Copy out the lines of the records below, and only those lines, from the one with "captured in transit" through the one with "- two keys are", exactly as they appear.
▼▼▼
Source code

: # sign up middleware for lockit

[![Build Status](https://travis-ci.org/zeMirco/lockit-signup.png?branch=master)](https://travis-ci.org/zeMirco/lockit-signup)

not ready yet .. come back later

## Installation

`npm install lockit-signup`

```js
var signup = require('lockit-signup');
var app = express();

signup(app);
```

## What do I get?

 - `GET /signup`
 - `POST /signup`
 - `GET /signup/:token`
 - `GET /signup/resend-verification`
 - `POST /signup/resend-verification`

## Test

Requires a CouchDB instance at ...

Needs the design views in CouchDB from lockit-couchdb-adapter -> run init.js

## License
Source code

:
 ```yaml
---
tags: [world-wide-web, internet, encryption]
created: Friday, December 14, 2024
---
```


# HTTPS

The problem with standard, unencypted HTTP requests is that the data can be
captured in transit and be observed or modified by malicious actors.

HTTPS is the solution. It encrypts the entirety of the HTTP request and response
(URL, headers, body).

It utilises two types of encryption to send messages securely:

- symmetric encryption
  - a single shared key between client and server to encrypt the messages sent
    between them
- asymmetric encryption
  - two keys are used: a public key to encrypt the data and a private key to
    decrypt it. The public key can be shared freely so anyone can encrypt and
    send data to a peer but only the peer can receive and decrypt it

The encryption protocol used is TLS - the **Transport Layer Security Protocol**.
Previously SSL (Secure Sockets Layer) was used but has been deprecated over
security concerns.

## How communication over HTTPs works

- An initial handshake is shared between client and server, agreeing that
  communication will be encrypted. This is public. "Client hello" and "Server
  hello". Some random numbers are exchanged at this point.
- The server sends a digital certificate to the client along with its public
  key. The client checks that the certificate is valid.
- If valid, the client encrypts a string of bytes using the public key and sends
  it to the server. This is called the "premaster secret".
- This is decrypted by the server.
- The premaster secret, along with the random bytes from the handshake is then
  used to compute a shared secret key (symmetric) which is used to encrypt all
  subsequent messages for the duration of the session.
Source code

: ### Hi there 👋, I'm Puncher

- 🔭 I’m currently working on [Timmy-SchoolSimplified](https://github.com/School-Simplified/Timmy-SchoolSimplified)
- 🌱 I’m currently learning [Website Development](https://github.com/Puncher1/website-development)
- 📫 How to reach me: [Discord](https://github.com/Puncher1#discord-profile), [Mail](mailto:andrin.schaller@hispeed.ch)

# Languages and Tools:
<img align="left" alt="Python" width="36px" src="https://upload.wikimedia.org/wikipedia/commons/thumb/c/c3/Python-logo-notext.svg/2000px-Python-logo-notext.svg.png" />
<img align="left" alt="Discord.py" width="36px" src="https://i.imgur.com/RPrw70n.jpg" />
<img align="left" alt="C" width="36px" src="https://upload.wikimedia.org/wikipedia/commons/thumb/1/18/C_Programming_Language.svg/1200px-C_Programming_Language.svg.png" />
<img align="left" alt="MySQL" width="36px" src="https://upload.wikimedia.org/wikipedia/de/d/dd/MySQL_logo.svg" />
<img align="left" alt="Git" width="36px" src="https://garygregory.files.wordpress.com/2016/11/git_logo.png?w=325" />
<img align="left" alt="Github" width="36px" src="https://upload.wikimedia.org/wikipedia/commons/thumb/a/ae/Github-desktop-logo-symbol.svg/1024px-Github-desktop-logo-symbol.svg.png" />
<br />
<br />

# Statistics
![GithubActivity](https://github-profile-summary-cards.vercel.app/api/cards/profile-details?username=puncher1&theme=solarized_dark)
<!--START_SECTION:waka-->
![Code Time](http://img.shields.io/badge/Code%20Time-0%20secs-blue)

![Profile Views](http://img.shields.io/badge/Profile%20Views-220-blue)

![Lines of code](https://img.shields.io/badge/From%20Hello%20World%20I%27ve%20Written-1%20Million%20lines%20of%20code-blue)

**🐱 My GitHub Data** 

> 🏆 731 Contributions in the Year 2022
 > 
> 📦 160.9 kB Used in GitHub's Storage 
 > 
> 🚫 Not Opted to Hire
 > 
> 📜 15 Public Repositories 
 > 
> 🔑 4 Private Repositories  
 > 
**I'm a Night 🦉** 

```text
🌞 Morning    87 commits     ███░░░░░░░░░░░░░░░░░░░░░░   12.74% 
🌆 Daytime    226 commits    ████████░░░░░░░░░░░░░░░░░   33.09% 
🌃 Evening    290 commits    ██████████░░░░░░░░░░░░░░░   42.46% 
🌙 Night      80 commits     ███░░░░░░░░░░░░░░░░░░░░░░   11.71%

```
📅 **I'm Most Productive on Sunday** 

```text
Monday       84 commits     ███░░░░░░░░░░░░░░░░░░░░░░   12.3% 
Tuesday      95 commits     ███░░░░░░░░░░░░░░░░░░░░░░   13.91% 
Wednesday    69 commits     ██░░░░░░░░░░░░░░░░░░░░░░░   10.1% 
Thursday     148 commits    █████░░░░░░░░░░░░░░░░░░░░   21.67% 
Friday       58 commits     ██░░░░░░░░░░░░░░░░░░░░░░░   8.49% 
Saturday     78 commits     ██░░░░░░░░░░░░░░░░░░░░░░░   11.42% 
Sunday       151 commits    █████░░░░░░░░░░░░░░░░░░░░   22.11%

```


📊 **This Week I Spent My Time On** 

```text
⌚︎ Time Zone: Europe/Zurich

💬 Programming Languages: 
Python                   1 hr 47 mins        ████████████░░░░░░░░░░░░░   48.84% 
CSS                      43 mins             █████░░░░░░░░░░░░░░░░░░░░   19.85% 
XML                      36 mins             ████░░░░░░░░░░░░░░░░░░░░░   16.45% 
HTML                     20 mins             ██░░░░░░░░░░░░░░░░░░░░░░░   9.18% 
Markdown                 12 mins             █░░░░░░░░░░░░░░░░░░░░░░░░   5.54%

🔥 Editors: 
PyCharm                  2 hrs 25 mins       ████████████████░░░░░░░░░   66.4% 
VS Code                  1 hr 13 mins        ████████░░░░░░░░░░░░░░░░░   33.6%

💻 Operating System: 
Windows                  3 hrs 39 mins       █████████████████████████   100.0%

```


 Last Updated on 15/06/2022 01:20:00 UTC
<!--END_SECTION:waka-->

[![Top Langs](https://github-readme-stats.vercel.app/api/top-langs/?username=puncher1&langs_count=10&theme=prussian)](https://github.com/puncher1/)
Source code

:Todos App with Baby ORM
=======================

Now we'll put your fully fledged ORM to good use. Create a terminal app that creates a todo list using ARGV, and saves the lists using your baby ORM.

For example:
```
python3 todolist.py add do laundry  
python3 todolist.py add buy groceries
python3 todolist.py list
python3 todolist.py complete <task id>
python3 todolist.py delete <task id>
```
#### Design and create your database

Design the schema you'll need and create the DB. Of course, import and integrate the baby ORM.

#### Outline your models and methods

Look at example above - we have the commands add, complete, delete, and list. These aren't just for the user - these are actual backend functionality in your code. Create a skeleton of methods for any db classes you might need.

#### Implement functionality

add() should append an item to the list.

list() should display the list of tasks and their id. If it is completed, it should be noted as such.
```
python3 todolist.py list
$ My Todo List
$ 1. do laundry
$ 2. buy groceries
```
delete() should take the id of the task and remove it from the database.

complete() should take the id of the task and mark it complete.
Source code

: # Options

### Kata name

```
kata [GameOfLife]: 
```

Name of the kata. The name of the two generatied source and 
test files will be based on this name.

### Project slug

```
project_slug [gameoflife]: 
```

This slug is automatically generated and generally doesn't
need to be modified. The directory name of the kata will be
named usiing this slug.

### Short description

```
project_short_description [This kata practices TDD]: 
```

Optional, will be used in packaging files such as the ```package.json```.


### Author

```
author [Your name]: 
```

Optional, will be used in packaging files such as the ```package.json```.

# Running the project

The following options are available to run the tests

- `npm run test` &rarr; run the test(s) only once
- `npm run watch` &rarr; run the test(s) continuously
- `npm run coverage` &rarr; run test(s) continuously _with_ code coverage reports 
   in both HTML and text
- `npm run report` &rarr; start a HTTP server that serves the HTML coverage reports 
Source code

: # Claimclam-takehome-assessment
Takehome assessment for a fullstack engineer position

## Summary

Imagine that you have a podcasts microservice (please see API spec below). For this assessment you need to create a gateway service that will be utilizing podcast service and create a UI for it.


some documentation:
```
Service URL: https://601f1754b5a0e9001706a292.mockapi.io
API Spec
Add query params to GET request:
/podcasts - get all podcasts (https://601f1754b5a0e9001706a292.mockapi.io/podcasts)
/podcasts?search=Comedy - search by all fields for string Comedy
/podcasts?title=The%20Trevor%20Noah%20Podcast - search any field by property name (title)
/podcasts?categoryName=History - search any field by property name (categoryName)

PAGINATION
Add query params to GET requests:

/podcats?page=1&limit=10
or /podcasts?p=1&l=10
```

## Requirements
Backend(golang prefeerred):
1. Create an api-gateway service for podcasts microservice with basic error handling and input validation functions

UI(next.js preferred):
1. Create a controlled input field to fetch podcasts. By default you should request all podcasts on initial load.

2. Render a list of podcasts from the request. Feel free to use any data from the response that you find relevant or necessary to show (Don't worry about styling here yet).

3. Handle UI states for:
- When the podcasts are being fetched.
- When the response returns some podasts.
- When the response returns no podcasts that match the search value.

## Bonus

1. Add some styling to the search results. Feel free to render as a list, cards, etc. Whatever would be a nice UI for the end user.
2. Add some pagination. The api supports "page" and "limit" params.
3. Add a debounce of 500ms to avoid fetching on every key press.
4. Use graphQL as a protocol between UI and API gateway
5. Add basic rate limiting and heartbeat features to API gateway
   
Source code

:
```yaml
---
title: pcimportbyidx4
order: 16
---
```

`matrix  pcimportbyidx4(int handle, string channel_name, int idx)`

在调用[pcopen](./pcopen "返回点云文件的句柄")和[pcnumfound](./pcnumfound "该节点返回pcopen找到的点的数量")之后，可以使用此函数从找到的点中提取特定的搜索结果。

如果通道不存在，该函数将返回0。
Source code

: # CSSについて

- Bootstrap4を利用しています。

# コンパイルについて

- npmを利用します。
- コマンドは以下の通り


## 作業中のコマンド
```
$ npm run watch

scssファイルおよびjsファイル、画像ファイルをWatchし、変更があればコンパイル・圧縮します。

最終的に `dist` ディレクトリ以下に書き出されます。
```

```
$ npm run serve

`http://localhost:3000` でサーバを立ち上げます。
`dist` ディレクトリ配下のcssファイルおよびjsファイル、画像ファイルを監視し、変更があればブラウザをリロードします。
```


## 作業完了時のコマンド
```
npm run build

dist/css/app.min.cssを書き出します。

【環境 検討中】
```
▲▲▲
EXPECTED ANSWER:
captured in transit and be observed or modified by malicious actors.

HTTPS is the solution. It encrypts the entirety of the HTTP request and response
(URL, headers, body).

It utilises two types of encryption to send messages securely:

- symmetric encryption
  - a single shared key between client and server to encrypt the messages sent
    between them
- asymmetric encryption
  - two keys are used: a public key to encrypt the data and a private key to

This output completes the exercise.